**Work to complete:**
In the entries below, count the lines that include the word "冰雪奇缘" and reply with the number alone.

[Plain-text document sources]
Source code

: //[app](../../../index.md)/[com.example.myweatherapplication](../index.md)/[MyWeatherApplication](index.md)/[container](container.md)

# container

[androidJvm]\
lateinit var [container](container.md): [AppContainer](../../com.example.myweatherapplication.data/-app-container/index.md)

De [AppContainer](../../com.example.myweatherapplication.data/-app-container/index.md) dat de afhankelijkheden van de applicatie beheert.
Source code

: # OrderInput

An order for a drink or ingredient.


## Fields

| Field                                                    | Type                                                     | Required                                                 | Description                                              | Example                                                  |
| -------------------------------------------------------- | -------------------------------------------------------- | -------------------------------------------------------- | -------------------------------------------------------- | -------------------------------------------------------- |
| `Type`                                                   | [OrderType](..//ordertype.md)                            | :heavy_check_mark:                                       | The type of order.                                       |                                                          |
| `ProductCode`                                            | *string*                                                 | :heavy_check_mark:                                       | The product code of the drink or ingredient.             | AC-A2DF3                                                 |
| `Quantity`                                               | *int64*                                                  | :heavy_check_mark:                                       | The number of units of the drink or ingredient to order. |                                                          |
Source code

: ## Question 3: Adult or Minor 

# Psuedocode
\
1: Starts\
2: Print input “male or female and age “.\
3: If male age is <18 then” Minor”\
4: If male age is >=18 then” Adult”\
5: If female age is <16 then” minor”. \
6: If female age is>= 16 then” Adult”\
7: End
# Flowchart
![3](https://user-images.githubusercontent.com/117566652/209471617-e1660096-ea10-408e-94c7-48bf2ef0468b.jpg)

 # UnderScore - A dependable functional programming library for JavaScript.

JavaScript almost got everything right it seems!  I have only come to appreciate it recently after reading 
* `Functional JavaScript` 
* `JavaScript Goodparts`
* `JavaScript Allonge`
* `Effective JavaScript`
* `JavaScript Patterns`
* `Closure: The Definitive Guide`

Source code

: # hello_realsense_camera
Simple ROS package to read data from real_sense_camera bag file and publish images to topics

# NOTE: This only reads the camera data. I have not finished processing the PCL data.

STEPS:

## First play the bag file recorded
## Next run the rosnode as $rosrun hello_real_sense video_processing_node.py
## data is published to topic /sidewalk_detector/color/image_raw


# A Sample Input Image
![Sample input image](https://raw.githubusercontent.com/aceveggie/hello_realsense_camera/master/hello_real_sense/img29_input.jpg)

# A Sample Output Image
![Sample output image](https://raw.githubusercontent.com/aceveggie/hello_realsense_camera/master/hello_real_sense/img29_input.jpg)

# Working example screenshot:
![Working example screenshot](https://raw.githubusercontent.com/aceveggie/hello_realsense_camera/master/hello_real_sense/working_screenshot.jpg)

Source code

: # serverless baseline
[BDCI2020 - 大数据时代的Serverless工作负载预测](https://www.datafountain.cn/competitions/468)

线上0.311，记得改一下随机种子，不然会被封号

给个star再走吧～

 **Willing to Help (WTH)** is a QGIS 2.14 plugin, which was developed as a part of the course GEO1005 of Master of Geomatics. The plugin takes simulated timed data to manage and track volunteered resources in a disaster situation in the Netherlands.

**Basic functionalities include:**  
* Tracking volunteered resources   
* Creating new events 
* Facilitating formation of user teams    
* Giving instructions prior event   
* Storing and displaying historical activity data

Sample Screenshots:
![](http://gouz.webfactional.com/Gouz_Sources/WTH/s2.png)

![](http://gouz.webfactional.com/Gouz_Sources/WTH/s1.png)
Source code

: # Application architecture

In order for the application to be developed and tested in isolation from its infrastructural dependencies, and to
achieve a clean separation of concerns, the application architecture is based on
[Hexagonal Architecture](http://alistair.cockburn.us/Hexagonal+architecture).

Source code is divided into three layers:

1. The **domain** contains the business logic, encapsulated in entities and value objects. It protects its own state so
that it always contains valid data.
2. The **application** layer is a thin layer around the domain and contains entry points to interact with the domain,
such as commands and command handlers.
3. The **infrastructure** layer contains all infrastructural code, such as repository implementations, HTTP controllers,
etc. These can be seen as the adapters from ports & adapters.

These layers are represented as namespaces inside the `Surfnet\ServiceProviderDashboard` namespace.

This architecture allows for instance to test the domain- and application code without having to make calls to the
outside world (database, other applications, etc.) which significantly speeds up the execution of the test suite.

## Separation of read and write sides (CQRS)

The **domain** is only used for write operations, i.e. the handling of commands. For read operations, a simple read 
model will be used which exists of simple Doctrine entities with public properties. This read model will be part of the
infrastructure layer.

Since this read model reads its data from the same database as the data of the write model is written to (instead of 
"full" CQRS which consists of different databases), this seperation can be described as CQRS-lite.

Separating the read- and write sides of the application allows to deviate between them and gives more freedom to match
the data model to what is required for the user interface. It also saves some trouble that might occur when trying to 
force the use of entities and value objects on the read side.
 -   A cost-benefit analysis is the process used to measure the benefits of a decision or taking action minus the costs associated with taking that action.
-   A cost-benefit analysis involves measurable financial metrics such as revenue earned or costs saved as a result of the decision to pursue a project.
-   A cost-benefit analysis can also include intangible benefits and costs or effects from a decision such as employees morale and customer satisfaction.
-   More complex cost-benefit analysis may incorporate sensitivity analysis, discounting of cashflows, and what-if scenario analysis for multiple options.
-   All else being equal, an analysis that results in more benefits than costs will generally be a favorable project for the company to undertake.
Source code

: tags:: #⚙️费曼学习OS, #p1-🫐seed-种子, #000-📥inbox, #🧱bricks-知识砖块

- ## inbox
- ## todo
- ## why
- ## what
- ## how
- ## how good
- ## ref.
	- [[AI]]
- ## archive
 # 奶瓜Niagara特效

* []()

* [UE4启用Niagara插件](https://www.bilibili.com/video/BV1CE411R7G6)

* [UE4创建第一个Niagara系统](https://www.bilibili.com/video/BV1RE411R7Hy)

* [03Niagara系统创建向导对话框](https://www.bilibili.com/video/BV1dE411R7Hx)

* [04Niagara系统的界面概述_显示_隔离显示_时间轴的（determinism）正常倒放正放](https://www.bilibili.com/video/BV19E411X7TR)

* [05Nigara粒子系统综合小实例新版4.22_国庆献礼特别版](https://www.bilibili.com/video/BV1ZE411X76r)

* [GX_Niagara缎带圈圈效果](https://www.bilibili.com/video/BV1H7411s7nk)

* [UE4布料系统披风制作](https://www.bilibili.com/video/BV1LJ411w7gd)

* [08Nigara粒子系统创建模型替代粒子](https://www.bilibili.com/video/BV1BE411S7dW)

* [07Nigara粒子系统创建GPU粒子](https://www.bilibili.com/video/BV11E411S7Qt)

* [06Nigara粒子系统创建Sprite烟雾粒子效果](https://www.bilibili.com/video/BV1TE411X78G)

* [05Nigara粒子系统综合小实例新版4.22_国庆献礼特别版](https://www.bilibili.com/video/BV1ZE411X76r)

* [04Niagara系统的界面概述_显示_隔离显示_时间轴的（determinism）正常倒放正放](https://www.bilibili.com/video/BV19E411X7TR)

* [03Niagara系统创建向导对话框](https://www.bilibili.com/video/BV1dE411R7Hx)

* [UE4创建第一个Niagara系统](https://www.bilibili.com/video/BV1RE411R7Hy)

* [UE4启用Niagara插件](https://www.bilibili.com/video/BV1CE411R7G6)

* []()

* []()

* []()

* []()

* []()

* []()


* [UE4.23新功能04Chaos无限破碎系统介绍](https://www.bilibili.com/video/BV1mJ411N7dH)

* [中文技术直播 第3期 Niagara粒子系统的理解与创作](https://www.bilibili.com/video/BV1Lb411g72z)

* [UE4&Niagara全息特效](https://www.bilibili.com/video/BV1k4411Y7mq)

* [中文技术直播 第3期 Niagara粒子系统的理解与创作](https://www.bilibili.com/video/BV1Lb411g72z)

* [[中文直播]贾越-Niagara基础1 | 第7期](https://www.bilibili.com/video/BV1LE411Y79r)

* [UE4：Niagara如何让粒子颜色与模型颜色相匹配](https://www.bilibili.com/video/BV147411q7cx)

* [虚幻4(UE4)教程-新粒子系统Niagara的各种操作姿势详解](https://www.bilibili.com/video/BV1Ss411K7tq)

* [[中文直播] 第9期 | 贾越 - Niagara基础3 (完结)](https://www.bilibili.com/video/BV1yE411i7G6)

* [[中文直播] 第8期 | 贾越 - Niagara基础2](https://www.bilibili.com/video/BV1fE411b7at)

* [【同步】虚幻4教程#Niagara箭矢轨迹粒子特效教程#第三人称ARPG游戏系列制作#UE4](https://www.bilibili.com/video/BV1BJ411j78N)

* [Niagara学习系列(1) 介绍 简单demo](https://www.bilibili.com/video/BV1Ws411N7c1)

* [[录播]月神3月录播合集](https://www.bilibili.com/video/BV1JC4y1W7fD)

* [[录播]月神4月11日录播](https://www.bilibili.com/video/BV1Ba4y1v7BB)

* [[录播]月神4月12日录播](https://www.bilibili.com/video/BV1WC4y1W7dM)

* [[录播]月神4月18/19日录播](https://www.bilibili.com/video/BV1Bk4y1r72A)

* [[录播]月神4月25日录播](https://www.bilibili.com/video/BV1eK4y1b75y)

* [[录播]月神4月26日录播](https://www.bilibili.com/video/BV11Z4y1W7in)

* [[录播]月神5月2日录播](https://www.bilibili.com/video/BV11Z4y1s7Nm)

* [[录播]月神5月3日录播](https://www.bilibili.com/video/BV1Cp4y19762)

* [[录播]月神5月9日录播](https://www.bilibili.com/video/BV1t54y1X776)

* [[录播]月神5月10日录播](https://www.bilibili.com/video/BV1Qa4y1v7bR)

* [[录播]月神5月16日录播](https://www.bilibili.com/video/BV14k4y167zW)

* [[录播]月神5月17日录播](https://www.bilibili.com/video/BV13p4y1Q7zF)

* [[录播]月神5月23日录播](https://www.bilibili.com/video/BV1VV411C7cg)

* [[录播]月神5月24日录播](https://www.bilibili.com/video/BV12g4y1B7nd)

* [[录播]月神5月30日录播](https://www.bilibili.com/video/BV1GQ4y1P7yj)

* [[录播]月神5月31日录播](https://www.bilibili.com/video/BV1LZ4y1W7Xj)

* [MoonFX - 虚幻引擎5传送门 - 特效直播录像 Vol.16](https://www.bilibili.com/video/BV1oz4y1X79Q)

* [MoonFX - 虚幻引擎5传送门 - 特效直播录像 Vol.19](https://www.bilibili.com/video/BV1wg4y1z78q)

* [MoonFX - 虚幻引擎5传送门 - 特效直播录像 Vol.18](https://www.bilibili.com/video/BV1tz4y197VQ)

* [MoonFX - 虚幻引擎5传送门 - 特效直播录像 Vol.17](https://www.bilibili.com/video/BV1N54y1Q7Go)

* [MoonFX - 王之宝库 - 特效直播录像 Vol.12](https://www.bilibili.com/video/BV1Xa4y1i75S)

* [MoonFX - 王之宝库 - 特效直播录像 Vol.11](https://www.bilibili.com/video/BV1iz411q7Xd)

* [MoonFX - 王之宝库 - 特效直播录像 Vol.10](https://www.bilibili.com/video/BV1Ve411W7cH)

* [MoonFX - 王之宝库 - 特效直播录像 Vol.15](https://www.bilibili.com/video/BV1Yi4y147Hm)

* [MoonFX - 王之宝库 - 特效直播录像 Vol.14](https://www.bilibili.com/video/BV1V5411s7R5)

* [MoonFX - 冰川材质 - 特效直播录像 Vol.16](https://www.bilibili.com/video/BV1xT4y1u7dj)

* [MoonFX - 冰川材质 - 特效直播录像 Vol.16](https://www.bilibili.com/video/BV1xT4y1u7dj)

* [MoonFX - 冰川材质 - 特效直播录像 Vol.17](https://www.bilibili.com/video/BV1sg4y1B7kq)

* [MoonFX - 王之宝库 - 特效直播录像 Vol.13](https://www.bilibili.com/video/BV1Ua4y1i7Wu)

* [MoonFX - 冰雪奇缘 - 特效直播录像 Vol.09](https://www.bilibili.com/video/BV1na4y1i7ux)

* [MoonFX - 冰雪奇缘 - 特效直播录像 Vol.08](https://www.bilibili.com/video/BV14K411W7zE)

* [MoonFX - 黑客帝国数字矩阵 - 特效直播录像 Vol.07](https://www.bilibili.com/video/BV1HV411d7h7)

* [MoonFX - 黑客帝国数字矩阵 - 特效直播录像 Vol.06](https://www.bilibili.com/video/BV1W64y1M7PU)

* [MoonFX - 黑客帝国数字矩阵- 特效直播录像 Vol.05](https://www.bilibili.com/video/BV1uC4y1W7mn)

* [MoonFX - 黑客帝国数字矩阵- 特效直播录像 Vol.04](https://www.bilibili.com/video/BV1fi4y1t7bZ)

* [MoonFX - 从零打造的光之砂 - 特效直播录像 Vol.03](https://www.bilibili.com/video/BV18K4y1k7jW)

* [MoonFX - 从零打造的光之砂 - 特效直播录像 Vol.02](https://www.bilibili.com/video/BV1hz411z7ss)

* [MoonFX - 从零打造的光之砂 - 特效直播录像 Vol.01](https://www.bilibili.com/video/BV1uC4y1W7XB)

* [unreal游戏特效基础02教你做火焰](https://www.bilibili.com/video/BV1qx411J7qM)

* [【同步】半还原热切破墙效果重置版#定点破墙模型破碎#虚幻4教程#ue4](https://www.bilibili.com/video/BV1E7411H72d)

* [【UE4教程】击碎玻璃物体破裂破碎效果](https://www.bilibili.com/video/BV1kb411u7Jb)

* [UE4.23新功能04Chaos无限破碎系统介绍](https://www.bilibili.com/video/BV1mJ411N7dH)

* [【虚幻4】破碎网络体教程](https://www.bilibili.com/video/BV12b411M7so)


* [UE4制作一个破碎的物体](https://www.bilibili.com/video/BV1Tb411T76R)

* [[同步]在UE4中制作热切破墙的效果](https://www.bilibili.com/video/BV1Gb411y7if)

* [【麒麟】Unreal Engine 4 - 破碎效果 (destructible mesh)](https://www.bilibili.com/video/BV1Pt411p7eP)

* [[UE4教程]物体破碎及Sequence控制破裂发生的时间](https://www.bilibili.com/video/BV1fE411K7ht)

**Exercise result:**
2